◆ GOAL OF THE EXERCISE:
What must be returned is the number of lines in the records holding the word "framework", with no other text.

Saved data entries:
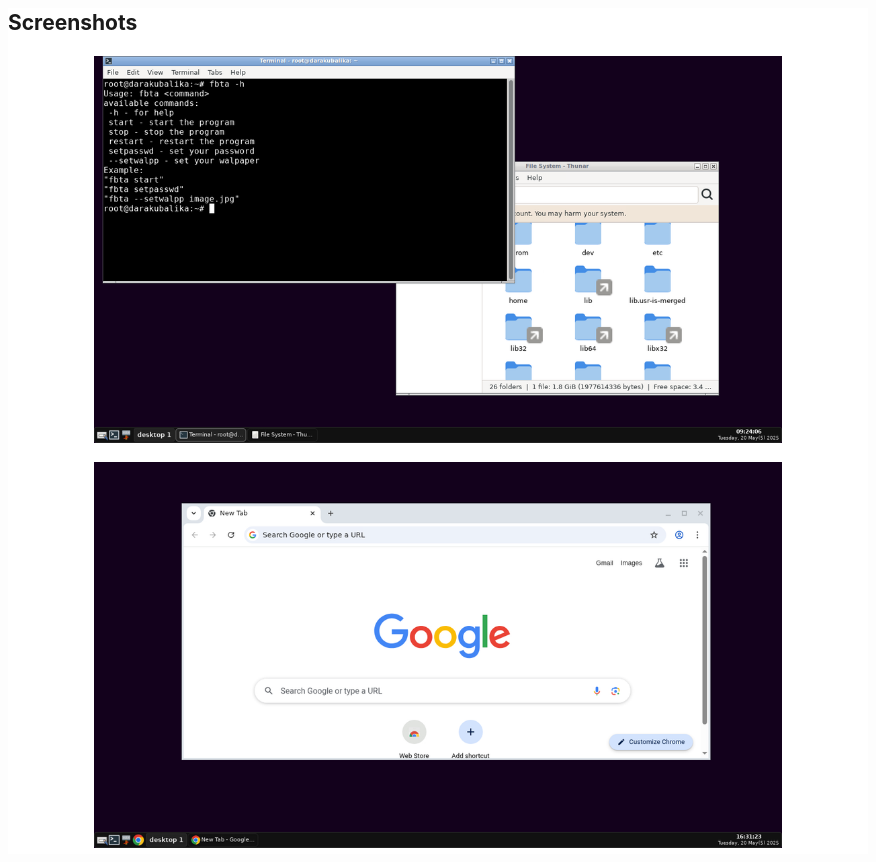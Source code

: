 ## Screenshots

<p align="center">
  <img src="images/desktop.png" width="80%" height="80%">
</p>

<p align="center">
  <img src="images/browser.png" width="80%" height="80%">
</p>
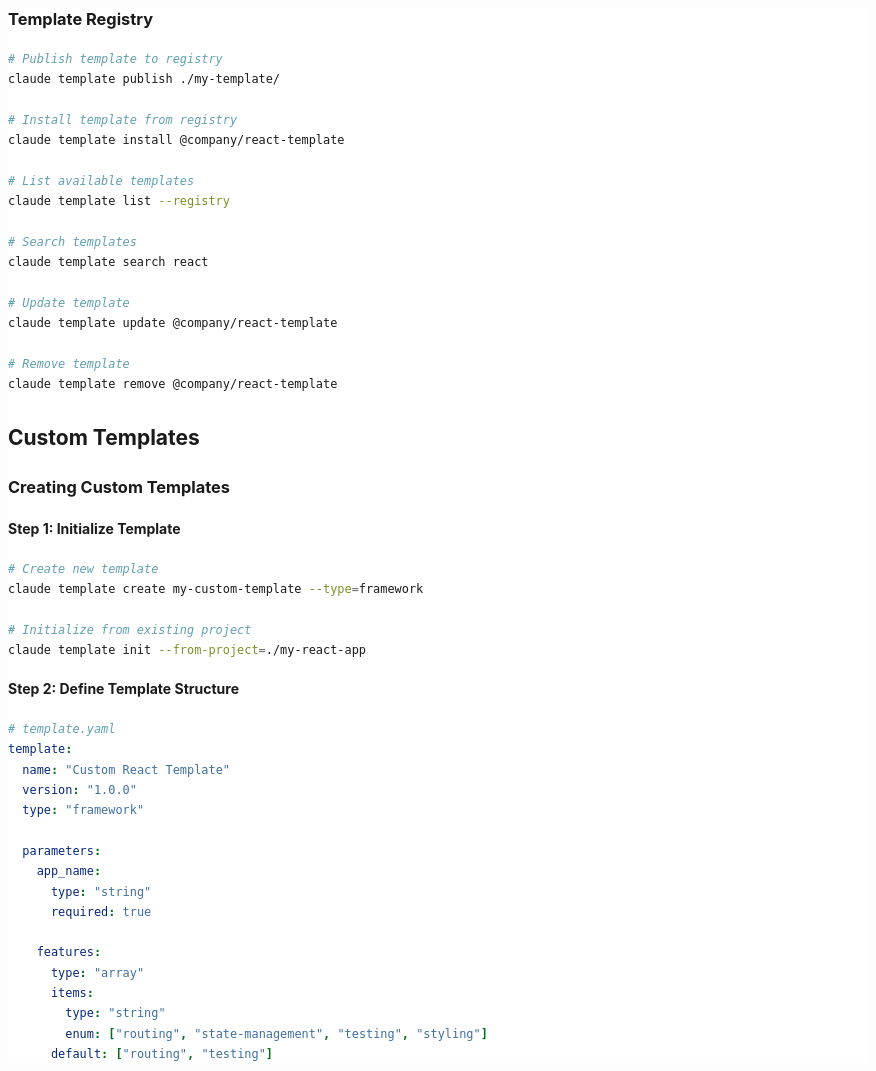 ### Template Registry

```bash
# Publish template to registry
claude template publish ./my-template/

# Install template from registry
claude template install @company/react-template

# List available templates
claude template list --registry

# Search templates
claude template search react

# Update template
claude template update @company/react-template

# Remove template
claude template remove @company/react-template
```

## Custom Templates

### Creating Custom Templates

#### Step 1: Initialize Template

```bash
# Create new template
claude template create my-custom-template --type=framework

# Initialize from existing project
claude template init --from-project=./my-react-app
```

#### Step 2: Define Template Structure

```yaml
# template.yaml
template:
  name: "Custom React Template"
  version: "1.0.0"
  type: "framework"
  
  parameters:
    app_name:
      type: "string"
      required: true
    
    features:
      type: "array"
      items:
        type: "string"
        enum: ["routing", "state-management", "testing", "styling"]
      default: ["routing", "testing"]
```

◆ ANSWER SECTION:
2